Lolita is absolutely vile, and I cannot be convinced otherwise. Yes, Humbert Humbert is the worst, and yes, we are supposed to know that he is a monster, but good lord this book is venerated from here to kingdom come as if it is the be all-end all of twentieth century literature. The edition that I picked up, which was published in 1997 as a commemoration of the 50th anniversary of the original pressing- and is still the one in current re-prints and mass circulation, STILL features a quote from Vanity Fair (of course) calling it “the only convincing love story of our century.”
The cover also still features the mouth of a child (and the audio, which I switched back and forth between, features a photo of a child’s legs) – which is why I am using the cover of an edition that I did not read: The Annotated Lolita. Why? Because it DOES NOT FEATURE A SEXUALIZED CHILD ON THE COVER.

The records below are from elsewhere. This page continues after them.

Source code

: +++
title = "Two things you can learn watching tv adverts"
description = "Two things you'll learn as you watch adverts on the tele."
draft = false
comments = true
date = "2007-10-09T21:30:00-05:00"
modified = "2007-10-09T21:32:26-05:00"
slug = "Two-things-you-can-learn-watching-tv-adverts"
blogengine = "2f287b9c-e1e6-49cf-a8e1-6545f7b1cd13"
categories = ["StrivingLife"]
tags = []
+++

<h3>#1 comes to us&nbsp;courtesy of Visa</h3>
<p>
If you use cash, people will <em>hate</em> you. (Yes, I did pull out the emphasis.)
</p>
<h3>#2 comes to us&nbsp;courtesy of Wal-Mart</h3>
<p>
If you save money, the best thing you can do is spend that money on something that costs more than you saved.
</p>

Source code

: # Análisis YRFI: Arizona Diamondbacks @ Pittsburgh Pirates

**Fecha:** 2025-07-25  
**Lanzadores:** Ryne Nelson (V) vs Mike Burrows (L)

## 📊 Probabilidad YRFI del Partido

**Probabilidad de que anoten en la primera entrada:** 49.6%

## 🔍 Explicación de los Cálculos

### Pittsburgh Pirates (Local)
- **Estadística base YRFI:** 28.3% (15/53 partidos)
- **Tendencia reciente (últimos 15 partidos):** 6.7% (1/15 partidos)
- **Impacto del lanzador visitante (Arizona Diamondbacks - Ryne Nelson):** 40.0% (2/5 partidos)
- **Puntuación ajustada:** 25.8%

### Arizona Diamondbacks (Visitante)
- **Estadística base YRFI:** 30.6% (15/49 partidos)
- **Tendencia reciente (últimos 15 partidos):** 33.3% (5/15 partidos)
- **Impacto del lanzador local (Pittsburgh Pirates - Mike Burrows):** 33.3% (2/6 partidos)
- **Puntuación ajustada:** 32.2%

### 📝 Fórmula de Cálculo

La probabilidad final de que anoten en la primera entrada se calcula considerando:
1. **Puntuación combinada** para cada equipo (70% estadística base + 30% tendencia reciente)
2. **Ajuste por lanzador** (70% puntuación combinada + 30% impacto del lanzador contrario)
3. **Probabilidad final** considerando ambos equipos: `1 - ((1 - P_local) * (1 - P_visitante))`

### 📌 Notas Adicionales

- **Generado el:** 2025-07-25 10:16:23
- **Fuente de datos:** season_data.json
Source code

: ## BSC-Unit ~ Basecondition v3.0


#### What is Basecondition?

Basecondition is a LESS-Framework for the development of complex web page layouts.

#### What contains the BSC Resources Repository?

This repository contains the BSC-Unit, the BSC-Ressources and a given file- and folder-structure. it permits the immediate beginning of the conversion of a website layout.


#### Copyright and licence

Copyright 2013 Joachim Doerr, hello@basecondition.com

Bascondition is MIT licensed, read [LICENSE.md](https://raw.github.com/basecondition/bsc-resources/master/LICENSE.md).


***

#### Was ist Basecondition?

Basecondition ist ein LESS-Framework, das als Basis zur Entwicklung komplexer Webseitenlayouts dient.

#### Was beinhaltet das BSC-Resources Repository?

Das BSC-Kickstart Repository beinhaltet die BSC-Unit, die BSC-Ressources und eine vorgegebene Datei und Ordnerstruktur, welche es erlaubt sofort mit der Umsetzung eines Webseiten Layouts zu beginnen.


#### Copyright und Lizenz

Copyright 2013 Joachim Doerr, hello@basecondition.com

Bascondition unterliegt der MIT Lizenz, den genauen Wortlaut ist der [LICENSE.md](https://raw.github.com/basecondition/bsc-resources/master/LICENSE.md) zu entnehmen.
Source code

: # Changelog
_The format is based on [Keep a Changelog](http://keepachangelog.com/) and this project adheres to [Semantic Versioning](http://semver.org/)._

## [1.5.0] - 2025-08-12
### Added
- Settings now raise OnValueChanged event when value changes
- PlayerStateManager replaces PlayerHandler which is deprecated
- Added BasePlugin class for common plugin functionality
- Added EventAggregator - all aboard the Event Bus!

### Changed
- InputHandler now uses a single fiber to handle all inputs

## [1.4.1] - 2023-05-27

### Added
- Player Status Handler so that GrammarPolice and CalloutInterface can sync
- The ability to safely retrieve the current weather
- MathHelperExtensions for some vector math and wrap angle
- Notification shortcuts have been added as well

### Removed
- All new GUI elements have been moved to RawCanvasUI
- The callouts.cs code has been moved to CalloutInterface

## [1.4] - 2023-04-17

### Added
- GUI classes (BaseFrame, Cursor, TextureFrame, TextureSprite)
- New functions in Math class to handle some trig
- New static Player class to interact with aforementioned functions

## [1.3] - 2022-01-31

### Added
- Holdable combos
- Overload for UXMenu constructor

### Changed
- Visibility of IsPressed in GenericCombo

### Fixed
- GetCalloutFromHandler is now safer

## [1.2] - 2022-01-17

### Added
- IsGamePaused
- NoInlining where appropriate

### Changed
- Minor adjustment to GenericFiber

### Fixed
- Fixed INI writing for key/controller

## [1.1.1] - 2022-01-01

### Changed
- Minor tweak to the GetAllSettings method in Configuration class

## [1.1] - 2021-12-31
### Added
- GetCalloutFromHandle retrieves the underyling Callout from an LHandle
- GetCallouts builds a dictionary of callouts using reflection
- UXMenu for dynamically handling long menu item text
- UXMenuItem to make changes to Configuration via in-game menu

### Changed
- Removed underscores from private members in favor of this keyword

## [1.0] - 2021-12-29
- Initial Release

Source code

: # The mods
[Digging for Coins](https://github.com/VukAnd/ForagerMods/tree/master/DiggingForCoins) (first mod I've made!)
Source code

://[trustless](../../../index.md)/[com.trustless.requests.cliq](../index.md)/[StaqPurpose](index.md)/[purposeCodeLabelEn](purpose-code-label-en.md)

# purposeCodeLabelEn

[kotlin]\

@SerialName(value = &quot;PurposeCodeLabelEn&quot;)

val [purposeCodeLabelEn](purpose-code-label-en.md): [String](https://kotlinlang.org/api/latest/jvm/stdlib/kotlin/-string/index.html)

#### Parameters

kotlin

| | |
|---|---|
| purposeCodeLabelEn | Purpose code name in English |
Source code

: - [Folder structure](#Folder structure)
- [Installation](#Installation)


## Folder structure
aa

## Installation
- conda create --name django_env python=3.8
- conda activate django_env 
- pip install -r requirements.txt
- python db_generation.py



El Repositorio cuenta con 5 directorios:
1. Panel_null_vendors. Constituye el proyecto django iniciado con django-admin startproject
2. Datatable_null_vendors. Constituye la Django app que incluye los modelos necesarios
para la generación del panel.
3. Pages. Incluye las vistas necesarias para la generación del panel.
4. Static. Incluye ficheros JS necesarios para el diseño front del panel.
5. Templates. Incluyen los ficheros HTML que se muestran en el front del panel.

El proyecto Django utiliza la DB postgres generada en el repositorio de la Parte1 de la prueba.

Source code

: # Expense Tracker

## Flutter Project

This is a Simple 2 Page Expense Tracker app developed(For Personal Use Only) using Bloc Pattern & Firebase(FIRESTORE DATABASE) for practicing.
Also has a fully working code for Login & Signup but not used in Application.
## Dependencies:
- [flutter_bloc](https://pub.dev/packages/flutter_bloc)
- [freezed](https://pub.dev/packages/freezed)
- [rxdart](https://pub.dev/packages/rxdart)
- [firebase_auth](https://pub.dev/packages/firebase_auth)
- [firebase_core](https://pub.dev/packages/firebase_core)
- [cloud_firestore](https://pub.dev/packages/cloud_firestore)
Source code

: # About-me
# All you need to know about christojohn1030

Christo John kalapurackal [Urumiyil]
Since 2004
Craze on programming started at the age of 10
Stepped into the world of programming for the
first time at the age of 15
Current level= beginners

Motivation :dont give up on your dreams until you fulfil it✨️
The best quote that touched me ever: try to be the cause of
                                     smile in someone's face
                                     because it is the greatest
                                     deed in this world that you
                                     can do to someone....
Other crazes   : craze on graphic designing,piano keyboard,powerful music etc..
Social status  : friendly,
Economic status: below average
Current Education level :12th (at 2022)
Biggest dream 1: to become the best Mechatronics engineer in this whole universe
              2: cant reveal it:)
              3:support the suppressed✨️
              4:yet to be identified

I have been attempting to read this book for twenty years. It was first given to me by a male teacher when I was 13. I was confused and bored by the first few pages; I pretended to read it and avoided him for the remainder of the year. It was recommended time and again throughout high school; sometimes by adults, sometimes by “best of” lists, and – maddeningly- from other teen girls. It was presented as being “so romantic”!
An older boyfriend gave it to me when I was 17; content-based or not, I did not want to do anything that he told me I should do. I tried to read it a few times throughout college; it was still featured on lists, still a venerated classic, and still readily available in every used bookstore that I wandered into. I gave it a few chances in college, but still: I was grossed out and not curious enough to continue. I was happy to abandon my efforts.
Then, this past spring, Kate Elizabeth Russell’s terrific My Dark Vanessa roared into the forefront on my thoughts; it features a teenage girl being groomed by a teacher with, you guessed it, Lolita. Her book is beautiful. Lolita is horrifying. I knew that I had to finally dig in my heels and force myself through that book. I refuse to be open-minded on this one; it does not matter how well-written it is, does not matter how respected Nabokov is- does not matter what the original intent was. Lolita is a how-to guide for pedophiles. It is lurid, horrifying, and repulsive. It has become an altarpiece for “tormented” men to “worship” their “nymphets”. It has inspired criminals- and it has normalized the still-persisting idea that children are active participants in their rapes. How often do we still hear grown men moaning about how children (not “underage women”- another problem term. children) are “seductresses”. Lolita is every man with a teenage “girlfriend”. Lolita is every school district writing dress codes policing girls and their bodies for “distracting” boys and men. Lolita is every child who thinks that having an adult “in love” with them is the height of sophistication, and that it is in fact love and not abuse.
All in all, while I hated reading this, hated thinking about it, dreaded picking up the book again, and winced my way through narration from Jeremy Irons, I am sated by finally finishing this White Whale. Now I am armed with the facts as to why this book is detestable; I don’t just have an icky feeling anymore; I have proof. I wouldn’t have forced myself through this piece if it wasn’t for that final Bingo square!